● **EXERCISE INSTRUCTIONS**
Exactly as written, reproduce all of the entries.

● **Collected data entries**
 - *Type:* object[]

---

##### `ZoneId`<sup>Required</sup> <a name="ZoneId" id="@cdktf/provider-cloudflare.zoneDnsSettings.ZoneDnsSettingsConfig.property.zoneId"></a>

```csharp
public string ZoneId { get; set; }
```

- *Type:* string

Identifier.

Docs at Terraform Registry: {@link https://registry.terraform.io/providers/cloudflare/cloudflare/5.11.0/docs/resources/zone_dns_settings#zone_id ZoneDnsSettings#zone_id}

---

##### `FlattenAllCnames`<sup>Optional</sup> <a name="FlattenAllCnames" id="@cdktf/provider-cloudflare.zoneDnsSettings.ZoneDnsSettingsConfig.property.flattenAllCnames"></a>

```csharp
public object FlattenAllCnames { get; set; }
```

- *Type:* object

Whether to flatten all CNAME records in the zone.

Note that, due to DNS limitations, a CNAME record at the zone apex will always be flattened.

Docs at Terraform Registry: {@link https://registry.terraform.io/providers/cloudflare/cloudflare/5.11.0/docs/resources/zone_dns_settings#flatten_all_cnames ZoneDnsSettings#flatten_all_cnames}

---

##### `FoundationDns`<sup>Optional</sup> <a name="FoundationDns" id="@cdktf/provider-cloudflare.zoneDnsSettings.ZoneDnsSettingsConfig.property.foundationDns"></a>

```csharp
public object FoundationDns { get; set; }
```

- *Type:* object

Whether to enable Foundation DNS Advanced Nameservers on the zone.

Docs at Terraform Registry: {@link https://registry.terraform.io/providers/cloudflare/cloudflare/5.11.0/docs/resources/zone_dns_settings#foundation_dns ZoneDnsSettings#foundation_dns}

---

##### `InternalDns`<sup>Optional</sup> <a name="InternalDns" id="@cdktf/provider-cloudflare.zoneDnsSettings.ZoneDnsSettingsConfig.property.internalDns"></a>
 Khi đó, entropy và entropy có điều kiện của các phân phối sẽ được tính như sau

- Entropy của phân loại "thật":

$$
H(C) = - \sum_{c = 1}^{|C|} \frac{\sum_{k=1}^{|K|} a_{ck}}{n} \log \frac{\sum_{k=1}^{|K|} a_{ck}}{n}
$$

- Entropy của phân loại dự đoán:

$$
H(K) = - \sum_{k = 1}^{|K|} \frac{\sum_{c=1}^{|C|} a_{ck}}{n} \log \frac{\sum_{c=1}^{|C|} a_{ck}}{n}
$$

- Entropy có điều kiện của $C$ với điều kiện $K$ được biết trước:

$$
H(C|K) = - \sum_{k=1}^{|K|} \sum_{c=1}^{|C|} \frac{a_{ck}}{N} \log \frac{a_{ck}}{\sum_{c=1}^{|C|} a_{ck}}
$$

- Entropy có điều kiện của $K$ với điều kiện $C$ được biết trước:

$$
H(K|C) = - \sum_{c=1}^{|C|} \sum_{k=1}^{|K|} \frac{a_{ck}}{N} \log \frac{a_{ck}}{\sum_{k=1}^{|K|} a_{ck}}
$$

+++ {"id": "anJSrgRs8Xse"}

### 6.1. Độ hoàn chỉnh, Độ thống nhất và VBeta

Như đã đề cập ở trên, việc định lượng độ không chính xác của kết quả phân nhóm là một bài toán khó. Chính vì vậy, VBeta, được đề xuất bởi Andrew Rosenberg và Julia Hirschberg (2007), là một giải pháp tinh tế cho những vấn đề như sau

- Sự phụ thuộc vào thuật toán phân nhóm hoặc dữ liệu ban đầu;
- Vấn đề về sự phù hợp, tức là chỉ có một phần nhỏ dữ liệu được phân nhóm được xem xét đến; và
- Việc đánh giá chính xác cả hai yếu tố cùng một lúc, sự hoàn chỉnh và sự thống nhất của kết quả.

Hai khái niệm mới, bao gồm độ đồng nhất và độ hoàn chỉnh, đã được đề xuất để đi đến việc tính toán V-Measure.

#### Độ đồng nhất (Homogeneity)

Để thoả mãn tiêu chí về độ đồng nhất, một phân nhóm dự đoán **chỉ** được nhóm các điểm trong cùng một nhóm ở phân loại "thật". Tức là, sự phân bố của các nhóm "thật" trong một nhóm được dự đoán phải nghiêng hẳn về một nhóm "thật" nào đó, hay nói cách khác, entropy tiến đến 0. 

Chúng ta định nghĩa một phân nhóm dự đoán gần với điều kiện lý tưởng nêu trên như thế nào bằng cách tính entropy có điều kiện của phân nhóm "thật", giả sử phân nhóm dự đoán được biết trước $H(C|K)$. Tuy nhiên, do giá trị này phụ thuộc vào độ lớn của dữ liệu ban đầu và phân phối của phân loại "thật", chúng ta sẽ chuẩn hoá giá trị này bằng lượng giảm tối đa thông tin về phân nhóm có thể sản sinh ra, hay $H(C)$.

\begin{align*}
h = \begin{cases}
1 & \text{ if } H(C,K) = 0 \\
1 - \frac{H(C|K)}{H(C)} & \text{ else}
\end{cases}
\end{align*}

● **EXERCISE RESULT**
 - *Type:* object[]

---

##### `ZoneId`<sup>Required</sup> <a name="ZoneId" id="@cdktf/provider-cloudflare.zoneDnsSettings.ZoneDnsSettingsConfig.property.zoneId"></a>

```csharp
public string ZoneId { get; set; }
```

- *Type:* string

Identifier.

Docs at Terraform Registry: {@link https://registry.terraform.io/providers/cloudflare/cloudflare/5.11.0/docs/resources/zone_dns_settings#zone_id ZoneDnsSettings#zone_id}

---

##### `FlattenAllCnames`<sup>Optional</sup> <a name="FlattenAllCnames" id="@cdktf/provider-cloudflare.zoneDnsSettings.ZoneDnsSettingsConfig.property.flattenAllCnames"></a>

```csharp
public object FlattenAllCnames { get; set; }
```

- *Type:* object

Whether to flatten all CNAME records in the zone.

Note that, due to DNS limitations, a CNAME record at the zone apex will always be flattened.

Docs at Terraform Registry: {@link https://registry.terraform.io/providers/cloudflare/cloudflare/5.11.0/docs/resources/zone_dns_settings#flatten_all_cnames ZoneDnsSettings#flatten_all_cnames}

---

##### `FoundationDns`<sup>Optional</sup> <a name="FoundationDns" id="@cdktf/provider-cloudflare.zoneDnsSettings.ZoneDnsSettingsConfig.property.foundationDns"></a>

```csharp
public object FoundationDns { get; set; }
```

- *Type:* object

Whether to enable Foundation DNS Advanced Nameservers on the zone.

Docs at Terraform Registry: {@link https://registry.terraform.io/providers/cloudflare/cloudflare/5.11.0/docs/resources/zone_dns_settings#foundation_dns ZoneDnsSettings#foundation_dns}

---

##### `InternalDns`<sup>Optional</sup> <a name="InternalDns" id="@cdktf/provider-cloudflare.zoneDnsSettings.ZoneDnsSettingsConfig.property.internalDns"></a>
 Khi đó, entropy và entropy có điều kiện của các phân phối sẽ được tính như sau

- Entropy của phân loại "thật":

$$
H(C) = - \sum_{c = 1}^{|C|} \frac{\sum_{k=1}^{|K|} a_{ck}}{n} \log \frac{\sum_{k=1}^{|K|} a_{ck}}{n}
$$

- Entropy của phân loại dự đoán:

$$
H(K) = - \sum_{k = 1}^{|K|} \frac{\sum_{c=1}^{|C|} a_{ck}}{n} \log \frac{\sum_{c=1}^{|C|} a_{ck}}{n}
$$

- Entropy có điều kiện của $C$ với điều kiện $K$ được biết trước:

$$
H(C|K) = - \sum_{k=1}^{|K|} \sum_{c=1}^{|C|} \frac{a_{ck}}{N} \log \frac{a_{ck}}{\sum_{c=1}^{|C|} a_{ck}}
$$

- Entropy có điều kiện của $K$ với điều kiện $C$ được biết trước:

$$
H(K|C) = - \sum_{c=1}^{|C|} \sum_{k=1}^{|K|} \frac{a_{ck}}{N} \log \frac{a_{ck}}{\sum_{k=1}^{|K|} a_{ck}}
$$

+++ {"id": "anJSrgRs8Xse"}

### 6.1. Độ hoàn chỉnh, Độ thống nhất và VBeta

Như đã đề cập ở trên, việc định lượng độ không chính xác của kết quả phân nhóm là một bài toán khó. Chính vì vậy, VBeta, được đề xuất bởi Andrew Rosenberg và Julia Hirschberg (2007), là một giải pháp tinh tế cho những vấn đề như sau

- Sự phụ thuộc vào thuật toán phân nhóm hoặc dữ liệu ban đầu;
- Vấn đề về sự phù hợp, tức là chỉ có một phần nhỏ dữ liệu được phân nhóm được xem xét đến; và
- Việc đánh giá chính xác cả hai yếu tố cùng một lúc, sự hoàn chỉnh và sự thống nhất của kết quả.

Hai khái niệm mới, bao gồm độ đồng nhất và độ hoàn chỉnh, đã được đề xuất để đi đến việc tính toán V-Measure.

#### Độ đồng nhất (Homogeneity)

Để thoả mãn tiêu chí về độ đồng nhất, một phân nhóm dự đoán **chỉ** được nhóm các điểm trong cùng một nhóm ở phân loại "thật". Tức là, sự phân bố của các nhóm "thật" trong một nhóm được dự đoán phải nghiêng hẳn về một nhóm "thật" nào đó, hay nói cách khác, entropy tiến đến 0. 

Chúng ta định nghĩa một phân nhóm dự đoán gần với điều kiện lý tưởng nêu trên như thế nào bằng cách tính entropy có điều kiện của phân nhóm "thật", giả sử phân nhóm dự đoán được biết trước $H(C|K)$. Tuy nhiên, do giá trị này phụ thuộc vào độ lớn của dữ liệu ban đầu và phân phối của phân loại "thật", chúng ta sẽ chuẩn hoá giá trị này bằng lượng giảm tối đa thông tin về phân nhóm có thể sản sinh ra, hay $H(C)$.

\begin{align*}
h = \begin{cases}
1 & \text{ if } H(C,K) = 0 \\
1 - \frac{H(C|K)}{H(C)} & \text{ else}
\end{cases}
\end{align*}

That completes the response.